* YOUR TASK: All lines in the material with the string "پیدا" should be listed.

= = =

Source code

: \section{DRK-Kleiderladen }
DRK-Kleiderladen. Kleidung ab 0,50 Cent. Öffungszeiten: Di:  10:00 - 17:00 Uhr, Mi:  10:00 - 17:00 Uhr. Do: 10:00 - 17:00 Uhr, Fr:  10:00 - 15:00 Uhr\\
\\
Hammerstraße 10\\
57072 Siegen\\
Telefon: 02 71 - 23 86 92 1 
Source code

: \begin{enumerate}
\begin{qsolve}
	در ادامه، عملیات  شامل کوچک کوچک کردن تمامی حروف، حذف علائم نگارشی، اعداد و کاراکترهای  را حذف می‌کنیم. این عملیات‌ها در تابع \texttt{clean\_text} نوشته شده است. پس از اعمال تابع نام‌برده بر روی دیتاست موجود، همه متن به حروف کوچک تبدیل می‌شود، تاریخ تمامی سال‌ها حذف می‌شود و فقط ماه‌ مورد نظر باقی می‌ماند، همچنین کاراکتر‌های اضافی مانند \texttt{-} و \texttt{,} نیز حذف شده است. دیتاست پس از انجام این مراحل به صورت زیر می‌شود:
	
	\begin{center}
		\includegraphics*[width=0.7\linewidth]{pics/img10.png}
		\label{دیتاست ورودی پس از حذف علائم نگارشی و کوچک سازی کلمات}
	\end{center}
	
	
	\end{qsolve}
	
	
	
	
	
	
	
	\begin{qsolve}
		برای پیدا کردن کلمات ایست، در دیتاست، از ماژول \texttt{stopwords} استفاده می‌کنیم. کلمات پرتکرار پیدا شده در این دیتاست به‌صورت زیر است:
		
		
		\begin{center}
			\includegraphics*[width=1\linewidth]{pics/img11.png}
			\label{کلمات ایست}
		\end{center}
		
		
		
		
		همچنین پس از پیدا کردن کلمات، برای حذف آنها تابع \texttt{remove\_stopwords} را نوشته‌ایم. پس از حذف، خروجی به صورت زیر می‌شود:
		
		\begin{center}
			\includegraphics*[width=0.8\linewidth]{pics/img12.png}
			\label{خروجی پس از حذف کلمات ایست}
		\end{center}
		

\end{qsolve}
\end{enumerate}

= = =

* RESULT OF THE EXERCISE:
		برای پیدا کردن کلمات ایست، در دیتاست، از ماژول \texttt{stopwords} استفاده می‌کنیم. کلمات پرتکرار پیدا شده در این دیتاست به‌صورت زیر است:
		همچنین پس از پیدا کردن کلمات، برای حذف آنها تابع \texttt{remove\_stopwords} را نوشته‌ایم. پس از حذف، خروجی به صورت زیر می‌شود:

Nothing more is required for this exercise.